The same plays out in a newspaper like the NY Times. Yesterday there was a dramatic contrast between the climate and business sections. In a business article, countries wishing to free themselves of Russian oil desperately look for other sources, with no hint that their economy's demand for oil is anything other than logical and normal. Car commercials embedded in the article lure you to buy bigger, more powerful vehicles that consume still more fuel.

Then, one click away, an article in the climate section of the paper describes areas of the world that are becoming uninhabitable due to overheating.

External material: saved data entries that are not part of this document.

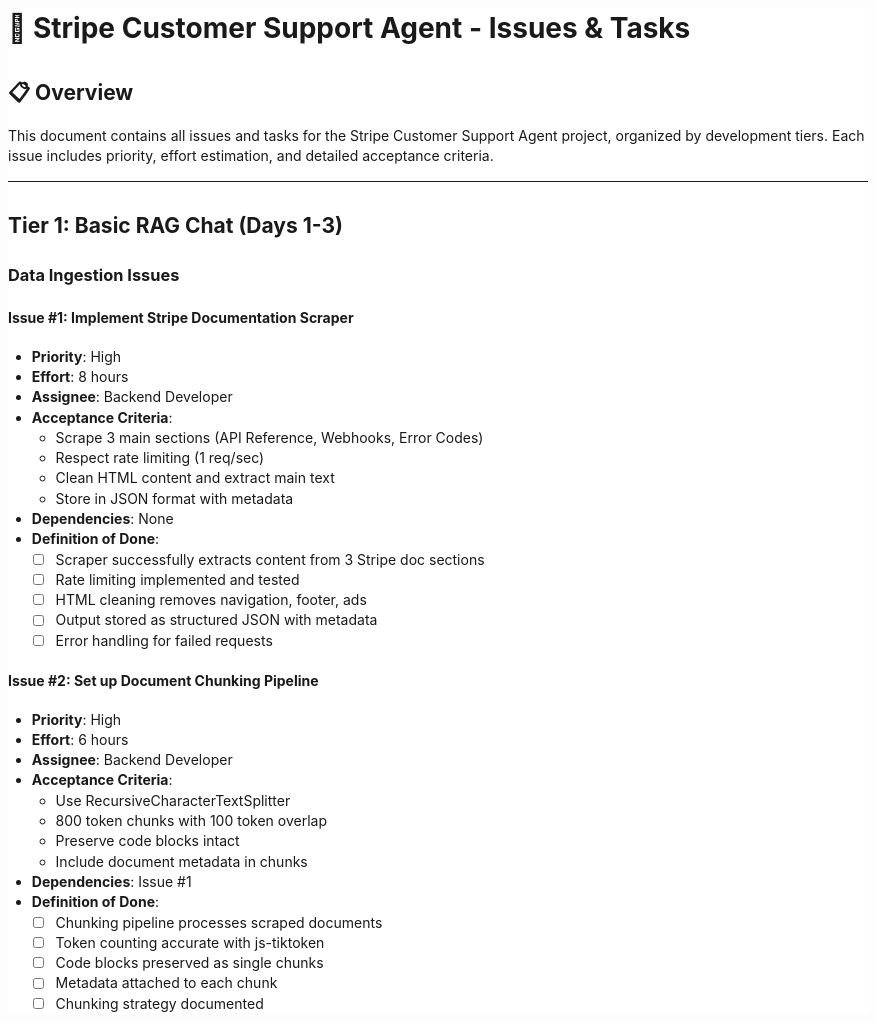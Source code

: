 # 🎯 Stripe Customer Support Agent - Issues & Tasks

## 📋 Overview

This document contains all issues and tasks for the Stripe Customer Support Agent project, organized by development tiers. Each issue includes priority, effort estimation, and detailed acceptance criteria.

---

## **Tier 1: Basic RAG Chat (Days 1-3)**

### **Data Ingestion Issues**

#### **Issue #1: Implement Stripe Documentation Scraper**

- **Priority**: High
- **Effort**: 8 hours
- **Assignee**: Backend Developer
- **Acceptance Criteria**:
  - Scrape 3 main sections (API Reference, Webhooks, Error Codes)
  - Respect rate limiting (1 req/sec)
  - Clean HTML content and extract main text
  - Store in JSON format with metadata
- **Dependencies**: None
- **Definition of Done**:
  - [ ] Scraper successfully extracts content from 3 Stripe doc sections
  - [ ] Rate limiting implemented and tested
  - [ ] HTML cleaning removes navigation, footer, ads
  - [ ] Output stored as structured JSON with metadata
  - [ ] Error handling for failed requests

#### **Issue #2: Set up Document Chunking Pipeline**

- **Priority**: High
- **Effort**: 6 hours
- **Assignee**: Backend Developer
- **Acceptance Criteria**:
  - Use RecursiveCharacterTextSplitter
  - 800 token chunks with 100 token overlap
  - Preserve code blocks intact
  - Include document metadata in chunks
- **Dependencies**: Issue #1
- **Definition of Done**:
  - [ ] Chunking pipeline processes scraped documents
  - [ ] Token counting accurate with js-tiktoken
  - [ ] Code blocks preserved as single chunks
  - [ ] Metadata attached to each chunk
  - [ ] Chunking strategy documented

As the consequences of fossil fuel combustion become ever more profound and incontrovertible, the marketplace's glamorization of that fuel consumption becomes ever more incongruous and irresponsible. If the marketplace were a character, it would be a brilliant, bold but blind man-child, forever pushing the boundaries, doing whatever it can get away with, brilliant in its deliverance of material bounty, stubbornly oblivious to future consequence. Government is forced into the parental role because the marketplace by nature is blind to the future and will never grow up. 

This is a time when the business section of a newspaper, and to some extent even those of us who feel a deep sense of foreboding, can still huddle in pockets of normality and cling to what has always passed in our lifetimes for normal.